ET Intelligence Group: With spare time due to lockdown, uncertainty of income and sharp fall in the stock prices, trading volume on Indian bourses have increased, reflecting rising activity by investors. The combined total volume on the two stock exchanges, BSE and NSE, shot up by 49 per cent, 34 per cent and 40 per cent in the past 30, 60 and 90 days, respectively.
A similar trend has been observed in the turnover, which increased by 44 per cent year on year in the past 90 days to Rs 38 lakh crore. In the three months to March 2020, turnover had increased by 26 per cent to ₹34,00,000 crore.
The benchmark indices, Nifty 50 and Sensex, have gained 19 per cent since March 24, when the nationwide lockdown began, despite net selling by foreign and domestic institutions (FIIs and DIIs), excluding block deals. This suggests retail investors and traders have become more active in the market. About 1.2 million new investors have opened demat accounts with Central Depository Services (CDSL) in March and April. National Securities Depository (NSDL) did not disclose data.

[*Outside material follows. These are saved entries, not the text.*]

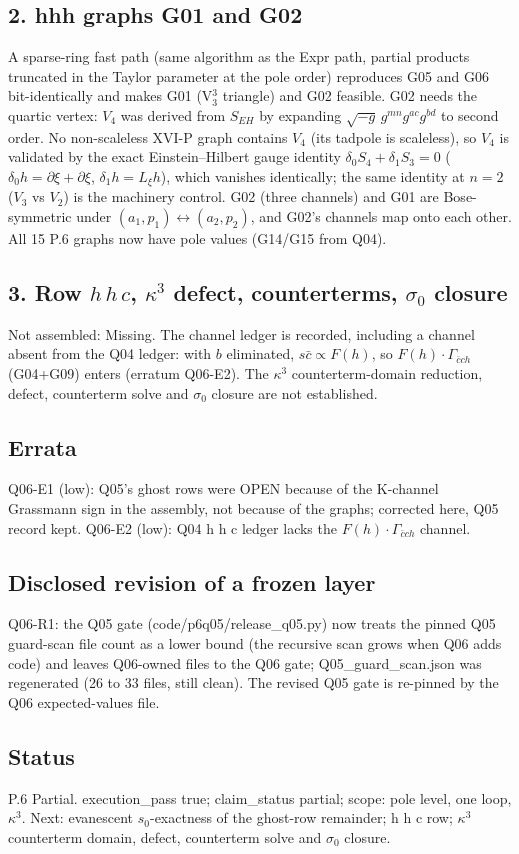 \subsection*{2. hhh graphs G01 and G02}
A sparse-ring fast path (same algorithm as the Expr path, partial products truncated in the Taylor parameter at the
pole order) reproduces G05 and G06 bit-identically and makes G01 (V$_3^3$ triangle) and G02 feasible.
G02 needs the quartic vertex: $V_4$ was derived from $S_{EH}$ by expanding $\sqrt{-g}\,g^{mn}g^{ac}g^{bd}$ to second
order.  No non-scaleless XVI-P graph contains $V_4$ (its tadpole is scaleless), so $V_4$ is validated by the exact
Einstein--Hilbert gauge identity $\delta_0S_4+\delta_1S_3=0$ ($\delta_0h=\partial\xi+\partial\xi$,
$\delta_1h=L_\xi h$), which vanishes identically; the same identity at $n=2$ ($V_3$ vs $V_2$) is the machinery control.
G02 (three channels) and G01 are Bose-symmetric under $(a_1,p_1)\leftrightarrow(a_2,p_2)$, and G02's channels map onto
each other.  All 15 P.6 graphs now have pole values (G14/G15 from Q04).

\subsection*{3. Row $h\,h\,c$, $\kappa^3$ defect, counterterms, $\sigma_0$ closure}
Not assembled: Missing.  The channel ledger is recorded, including a channel absent from the Q04 ledger: with $b$
eliminated, $s\bar c\propto F(h)$, so $F(h)\cdot\Gamma_{\bar c c h}$ (G04+G09) enters (erratum Q06-E2).  The
$\kappa^3$ counterterm-domain reduction, defect, counterterm solve and $\sigma_0$ closure are not established.

\subsection*{Errata}
Q06-E1 (low): Q05's ghost rows were OPEN because of the K-channel Grassmann sign in the assembly, not because of the
graphs; corrected here, Q05 record kept.  Q06-E2 (low): Q04 h h c ledger lacks the $F(h)\cdot\Gamma_{\bar cch}$ channel.

\subsection*{Disclosed revision of a frozen layer}
Q06-R1: the Q05 gate (code/p6q05/release\_q05.py) now treats the pinned Q05 guard-scan file count as a lower bound
(the recursive scan grows when Q06 adds code) and leaves Q06-owned files to the Q06 gate; Q05\_guard\_scan.json was
regenerated (26 to 33 files, still clean).  The revised Q05 gate is re-pinned by the Q06 expected-values file.

\subsection*{Status}
P.6 Partial.  execution\_pass true; claim\_status partial; scope: pole level, one loop, $\kappa^3$.
Next: evanescent $s_0$-exactness of the ghost-row remainder; h h c row; $\kappa^3$ counterterm domain, defect,
counterterm solve and $\sigma_0$ closure.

This is a positive scenario for stock exchanges, leading brokerages and securities depository companies. Among the listed companies that may benefit from this trend include ICICI Securities, IIFL Securities, Motilal Oswal Financial Services, CDSL and BSE. Brokerages including Edelweiss Financial Services and JM Financial have a significant exposure to the non-banking finance sector which would, however, more than offset the gains from the brokerage business.